To examine the character of this band, we inspect its phonon mode at the q-point T (½ ½ ½) in the top panel of Fig. 8(b), where the atomic motions are represented with arrows. The largest amplitudes appear on the Al2 atoms along directions of negative CP, corresponding to a motion along the undulating Al2 disordered column in the experimental structure. A second peak with substantial Al2 contributions can be found in the phonon DOS near the top of the band structure at circa 12.7 THz. In stark contrast to the character of the low-frequency mode, these modes correspond to motions of the Al2 atom directly along the positive Fe–Al CP [Fig. 8(b), bottom]. The anisotropy of the CP distribution around the Al2 atoms, with negative CP along the channel and positive CP towards the Fe-lined channel walls, is therefore mirrored in the site's freedom of motion. Motions along the direction of positive CP are stiff and high frequency, while those along the direction of negative CP are much more fluid.

In Fig. 9, we shift our attention to the CP features for this region of the structure with other Al2 channel occupation patterns. In our next model [Fig. 9(b), Model 3], Al atoms are placed on every other Al2b site. One large positive CP is present on each of these atoms, oriented towards the nearest Fe neighbor. Although the Al2b site has shifted from the center of the channel (where the Al2a atoms are held) in response to this Fe atom, the growth of negative Al–Al CPs appears to prevent full relief of the Fe–Al positive CP. As in the previous model (Fig. 9a), negative CPs are also directed perpendicular to the Fe–Al contacts, with a substantial component along the direction of diffuse electron density in the experimental structure.

Figure 9 DFT-CPs underlying channel formation in Fe2Al5. The CPs experienced by the Fe and Al2 atom sites are shown in three ordered models: (a) Model 2, (b) Model 3 and (c) Model 1. A persistent feature is the presence of negative CP along the Al2 channel.

The role of the Al2c site in the structural solution as a bridge between the Al2a and Al2b sites is reflected by its CP scheme in the more complicated superstructure of Model 1 (Fig. 9c), where 5/16 of the Al2c sites are occupied. Yet again, strong positive CPs are directed towards the nearest Fe neighbors, while negative CPs are directed along the local path of the channel, and the distribution appears as an intermediate between the Al2a and Al2b CP schemes.

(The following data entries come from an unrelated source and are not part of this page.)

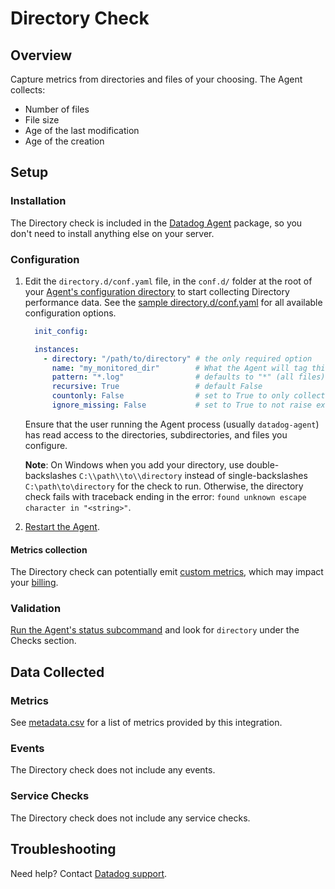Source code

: # Directory Check
## Overview

Capture metrics from directories and files of your choosing. The Agent collects:

  * Number of files
  * File size
  * Age of the last modification
  * Age of the creation

## Setup
### Installation

The Directory check is included in the [Datadog Agent][1] package, so you don't need to install anything else on your server.

### Configuration

1. Edit the `directory.d/conf.yaml` file, in the `conf.d/` folder at the root of your [Agent's configuration directory][2] to start collecting Directory performance data. See the [sample directory.d/conf.yaml][3] for all available configuration options.

    ```yaml
      init_config:

      instances:
        - directory: "/path/to/directory" # the only required option
          name: "my_monitored_dir"        # What the Agent will tag this directory's metrics with. Defaults to "directory"
          pattern: "*.log"                # defaults to "*" (all files)
          recursive: True                 # default False
          countonly: False                # set to True to only collect the number of files matching 'pattern'. Useful for very large directories.
          ignore_missing: False           # set to True to not raise exceptions on missing or inaccessible directories
    ```

    Ensure that the user running the Agent process (usually `datadog-agent`) has read access to the directories, subdirectories, and files you configure.

    **Note**: On Windows when you add your directory, use double-backslashes `C:\\path\\to\\directory` instead of single-backslashes `C:\path\to\directory` for the check to run. Otherwise, the directory check fails with traceback ending in the error: `found unknown escape character in "<string>"`.

2. [Restart the Agent][4].

#### Metrics collection
The Directory check can potentially emit [custom metrics][8], which may impact your [billing][9].

### Validation

[Run the Agent's status subcommand][5] and look for `directory` under the Checks section.

## Data Collected
### Metrics

See [metadata.csv][6] for a list of metrics provided by this integration.

### Events
The Directory check does not include any events.

### Service Checks
The Directory check does not include any service checks.

## Troubleshooting
Need help? Contact [Datadog support][7].

[1]: https://app.datadoghq.com/account/settings#agent
[2]: https://docs.datadoghq.com/agent/guide/agent-configuration-files/?tab=agentv6#agent-configuration-directory
[3]: https://github.com/DataDog/integrations-core/blob/master/directory/datadog_checks/directory/data/conf.yaml.example
[4]: https://docs.datadoghq.com/agent/guide/agent-commands/?tab=agentv6#start-stop-and-restart-the-agent
[5]: https://docs.datadoghq.com/agent/guide/agent-commands/?tab=agentv6#agent-status-and-information
[6]: https://github.com/DataDog/integrations-core/blob/master/directory/metadata.csv
[7]: https://docs.datadoghq.com/help
[8]: https://docs.datadoghq.com/developers/metrics/custom_metrics
[9]: https://docs.datadoghq.com/account_management/billing/custom_metrics/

In all three models, then, the placement of perpendicular positive and negative CP lobes on the Al2 atoms produces a feature strongly correlated with soft phonon modes, a CP quadrupole. Intriguingly, these motions would tend to guide the Al2a site into the Al2b site (via the Al2c site) and vice versa. Such a path is emphasized in Fig. 10, where Al2 CPs from these three models are plotted within an isosurface of the Fourier electron density for this region from the experimental diffraction data. The negative pressure features of the CP distributions align closely with the continuous path of the electron density, hinting at easy diffusion of Al atoms along the channel between the Fe zigzag chains. This scheme also provides a rationale for the facile motions of Al atoms along these channels observed in earlier phonon calculations (Mihalkovič & Widom, 2012).

Figure 10 Placement of the Al2 CP distributions from the various ordered models within the experimental Fe2Al5 structure. A Fourier electron-density isosurface for the disordered region is shown for ρ = 5.0 e Å−3.

Overall, the CP distributions of these ordered models of Fe₂Al₅ reveal CP quadrupoles on the Al2 sites which describe an undulating path along c. When we recall that optimizing the bonding scheme of this compound requires nonstoichiometry on the Al sublattice, this region of the structure appears ideally suited to accommodate it. The lack of a clear preference for any particular positioning of the Al atoms within the channel, except to maximize Fe–Al distances, anticipates the weak positional order along it. The ease with which atoms move along the path also means that they would have little trouble shifting in response to the addition or removal of another Al atom in the channel, accounting for the observed compositional range of the phase.